Furthermore, it almost seems as if AI is perceived as a regular machine, rather than a complex technology. This classification fails to address or adequately apply to the multitude of risks associated with AI systems in the workplace. (Aude Cefaliello and Miriam Kullmann) Regrettably, the AI Act does not establish sufficient connections with the existing legal instruments that are essential for protecting employees effectively.
The New Product Liability Directive And The AI Liability Directive
The New Product Liability Directive, on one hand, aims to expand the scope of ‘products’ to encompass AI systems.

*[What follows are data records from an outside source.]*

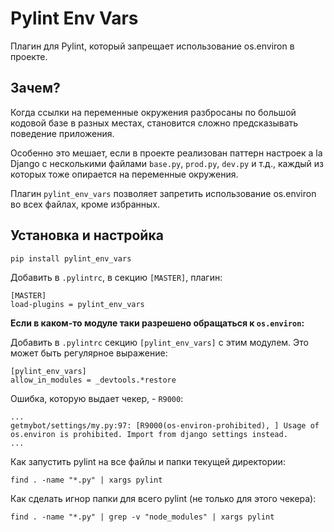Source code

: # Pylint Env Vars

Плагин для Pylint, который запрещает использование os.environ в проекте.

## Зачем?

Когда ссылки на переменные окружения разбросаны по большой кодовой базе 
в разных местах, становится сложно предсказывать поведение приложения. 

Особенно это мешает, если в проекте реализован паттерн настроек a la Django 
с несколькими файлами `base.py`, `prod.py`, `dev.py` и т.д.,
каждый из которых тоже опирается на переменные окружения.

Плагин `pylint_env_vars` позволяет запретить использование os.environ во всех файлах, кроме избранных.

## Установка и настройка

```
pip install pylint_env_vars
```

Добавить в `.pylintrc`, в секцию `[MASTER]`, плагин:

```
[MASTER]
load-plugins = pylint_env_vars
```

**Если в каком-то модуле таки разрешено обращаться к `os.environ`:**

Добавить в `.pylintrc` секцию `[pylint_env_vars]` c этим модулем. 
Это может быть регулярное выражение:

```
[pylint_env_vars]
allow_in_modules = _devtools.*restore

```


Ошибка, которую выдает чекер, - `R9000`:

```
...
getmybot/settings/my.py:97: [R9000(os-environ-prohibited), ] Usage of os.environ is prohibited. Import from django settings instead.
...
```


Как запустить pylint на все файлы и папки текущей директории:

```
find . -name "*.py" | xargs pylint
```

Как сделать игнор папки для всего pylint (не только для этого чекера):

```
find . -name "*.py" | grep -v "node_modules" | xargs pylint
```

Consequently, compensation for damages caused by AI systems would be treated on par with damages caused by any other product involving human action. Hence, this Directive represents a groundbreaking step in attributing fault-based liability and imposing obligations for reparations in relation to actions carried out by AI systems.

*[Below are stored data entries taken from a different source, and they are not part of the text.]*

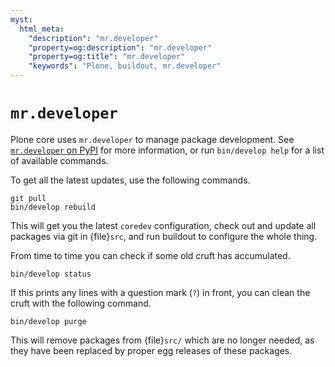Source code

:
 ```yaml
---
myst:
  html_meta:
    "description": "mr.developer"
    "property=og:description": "mr.developer"
    "property=og:title": "mr.developer"
    "keywords": "Plone, buildout, mr.developer"
---
```


# `mr.developer`

Plone core uses `mr.developer` to manage package development.
See [`mr.developer` on PyPI](https://pypi.org/project/mr.developer/) for more information, or run `bin/develop help` for a list of available commands.

To get all the latest updates, use the following commands.

```shell
git pull
bin/develop rebuild
```

This will get you the latest `coredev` configuration, check out and update all packages via git in {file}`src`, and run buildout to configure the whole thing.

From time to time you can check if some old cruft has accumulated.

```shell
bin/develop status
```

If this prints any lines with a question mark (`?`) in front, you can clean the cruft with the following command.

```shell
bin/develop purge
```

This will remove packages from {file}`src/` which are no longer needed, as they have been replaced by proper egg releases of these packages.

The AI Liability Directive, on the other hand, establishes a framework for addressing damages caused by high-risk AI systems through non-contractual civil liability and the submission of supporting evidence. It is encouraging to observe that the regulator acknowledges and seeks to mitigate the black-box effect associated with AI systems through this Directive. (Ioana Bratu, 2023) Particularly, the Directive highlights the lack of transparency inherent in AI systems. However, it falls short in specifying appropriate alternatives for submitting causal evidence in case of such transparency issues.
The significance of AI in the workplace is on the rise, yet the associated challenges remain inadequately addressed. These challenges encompass privacy violations, potential harm to physical and mental health, and more. A critical issue concerning employee monitoring is the lack of awareness among workers regarding their rights and the infringements that may occur. To this end, practicing lawyers should not rely on the good intentions of employers, but rather focus on the many risks that can arise from the implementation of employee monitoring. (Sara Riso, 2020)
While the existing legal framework, including the GDPR, offers some level of employee protection, significant gaps persist. For instance, the issue of consent-based data processing remains problematic in employer-employee relationships, as genuine consent is rarely achievable. Employees often remain unaware of the extent of data processing, their contribution to data, and the factors influencing decisions, making the notion of ‘given-consent’ nearly impossible. (Sara Riso, 2020) Also the proposed AI Act, AI Liability Directive, and New Product Liability Directive still fall short in certain areas, although they represent steps into the right direction.
It is crucial to establish proactive regulations that effectively address the multitude of issues arising from employee monitoring, whilst also relieving workers from the burden of taking individual action. Holding employers accountable and enabling employees to seek damages for serious infringements of their rights caused by AI monitoring should be easily accessible and enforceable. In conclusion, achieving effective regulation of AI in the workplace requires striking a balance between the advantages of technology and the imperative to respect workers’ rights, ensuring ethical and transparent use of AI.